The Application of a Genetic Algorithm to the Optimization of a Mesoscale Model for Emergency Response

Abstract

Abstract Besides solving the equations of momentum, heat, and moisture transport on the model grid, mesoscale weather models must account for subgrid-scale processes that affect the resolved model variables. These are simulated with model parameterizations, which often rely on values preset by the user. Such “free” model parameters, along with others set to initialize the model, are often poorly constrained, requiring that a user select each from a range of plausible values. Finding the values to optimize any forecasting tool can be accomplished with a search algorithm, and one such process—the genetic algorithm (GA)—has become especially popular. As applied to modeling, GAs represent a Darwinian process: an ensemble of simulations is run with a different set of parameter values for each member, and the members subsequently judged to be most accurate are selected as “parents” who pass their parameters onto a new generation. At the U.S. Department of Energy’s Savannah River Site in South Carolina, we are applying a GA to the Regional Atmospheric Modeling System (RAMS) mesoscale weather model, which supplies input to a model to simulate the dispersion of an airborne contaminant as part of the site’s emergency response preparations.
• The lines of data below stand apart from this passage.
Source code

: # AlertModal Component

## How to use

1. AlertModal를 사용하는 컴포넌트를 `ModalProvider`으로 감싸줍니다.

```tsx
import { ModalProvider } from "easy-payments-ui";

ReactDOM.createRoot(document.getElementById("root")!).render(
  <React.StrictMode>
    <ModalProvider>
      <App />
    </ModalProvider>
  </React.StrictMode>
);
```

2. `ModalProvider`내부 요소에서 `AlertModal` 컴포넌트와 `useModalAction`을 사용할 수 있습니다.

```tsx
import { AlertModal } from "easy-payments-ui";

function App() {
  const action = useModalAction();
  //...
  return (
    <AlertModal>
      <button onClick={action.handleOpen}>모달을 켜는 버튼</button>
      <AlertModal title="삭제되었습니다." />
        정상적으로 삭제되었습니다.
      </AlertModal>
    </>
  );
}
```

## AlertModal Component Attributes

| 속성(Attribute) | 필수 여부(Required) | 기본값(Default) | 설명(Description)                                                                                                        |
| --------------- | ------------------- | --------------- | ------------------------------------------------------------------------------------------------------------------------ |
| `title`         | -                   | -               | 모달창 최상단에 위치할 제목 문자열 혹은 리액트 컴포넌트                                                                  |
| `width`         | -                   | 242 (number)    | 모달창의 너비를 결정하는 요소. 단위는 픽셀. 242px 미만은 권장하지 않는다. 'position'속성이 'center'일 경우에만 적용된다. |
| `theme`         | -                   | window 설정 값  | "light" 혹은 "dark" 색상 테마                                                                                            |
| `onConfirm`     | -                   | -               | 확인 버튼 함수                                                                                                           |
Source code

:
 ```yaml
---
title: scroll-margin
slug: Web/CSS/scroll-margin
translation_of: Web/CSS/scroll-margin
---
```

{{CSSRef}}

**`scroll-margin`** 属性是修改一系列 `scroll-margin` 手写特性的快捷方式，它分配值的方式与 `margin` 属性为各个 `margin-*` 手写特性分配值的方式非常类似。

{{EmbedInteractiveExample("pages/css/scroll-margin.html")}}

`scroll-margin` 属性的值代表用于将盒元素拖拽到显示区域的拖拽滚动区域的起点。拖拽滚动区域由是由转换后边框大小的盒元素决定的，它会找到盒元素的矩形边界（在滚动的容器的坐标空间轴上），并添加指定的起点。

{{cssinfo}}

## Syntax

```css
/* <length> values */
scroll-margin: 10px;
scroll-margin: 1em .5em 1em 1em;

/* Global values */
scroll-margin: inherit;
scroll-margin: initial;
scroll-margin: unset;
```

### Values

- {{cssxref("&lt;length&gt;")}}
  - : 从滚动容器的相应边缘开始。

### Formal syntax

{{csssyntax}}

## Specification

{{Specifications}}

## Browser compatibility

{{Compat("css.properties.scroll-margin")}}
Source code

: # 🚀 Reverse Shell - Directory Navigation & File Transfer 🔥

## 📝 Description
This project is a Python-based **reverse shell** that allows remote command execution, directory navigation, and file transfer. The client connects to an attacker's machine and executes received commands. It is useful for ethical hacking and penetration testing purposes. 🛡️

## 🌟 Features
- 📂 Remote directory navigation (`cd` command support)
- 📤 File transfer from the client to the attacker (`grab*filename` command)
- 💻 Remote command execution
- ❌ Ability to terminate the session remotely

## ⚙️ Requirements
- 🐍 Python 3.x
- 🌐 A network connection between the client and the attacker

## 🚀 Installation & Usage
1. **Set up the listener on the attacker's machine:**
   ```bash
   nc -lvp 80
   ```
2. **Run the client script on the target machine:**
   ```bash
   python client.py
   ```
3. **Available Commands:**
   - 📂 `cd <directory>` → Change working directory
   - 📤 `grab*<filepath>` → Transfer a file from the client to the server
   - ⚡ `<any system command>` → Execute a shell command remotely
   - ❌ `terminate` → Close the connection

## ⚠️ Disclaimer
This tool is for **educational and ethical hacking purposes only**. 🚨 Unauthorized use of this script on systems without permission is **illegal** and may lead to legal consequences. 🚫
An ensemble of forecasts is run each day, weather data are used to “score” the individual members of the ensemble, and the parameters from the best members are used for the next day’s forecasts. As meteorological conditions change, the parameters change as well, maintaining a model configuration that is best adapted to atmospheric conditions. Significance Statement We wanted to develop a forecasting system by which a weather model is run over the Savannah River Site each day and repeatedly adjusted according to how well it performed the previous day. To run the model, a series of values (parameters) must be set to control how the model will calculate winds, temperatures, and other desired variables. Each day the model was run several times using different combinations of these parameters and later compared with observed meteorological conditions. Parameters that produced the most accurate forecasts were preferentially reused to create the forecasts for the next day. The process was tested for the summer of 2020 and exhibited lower errors than forecasts produced by the model using default values of the parameters.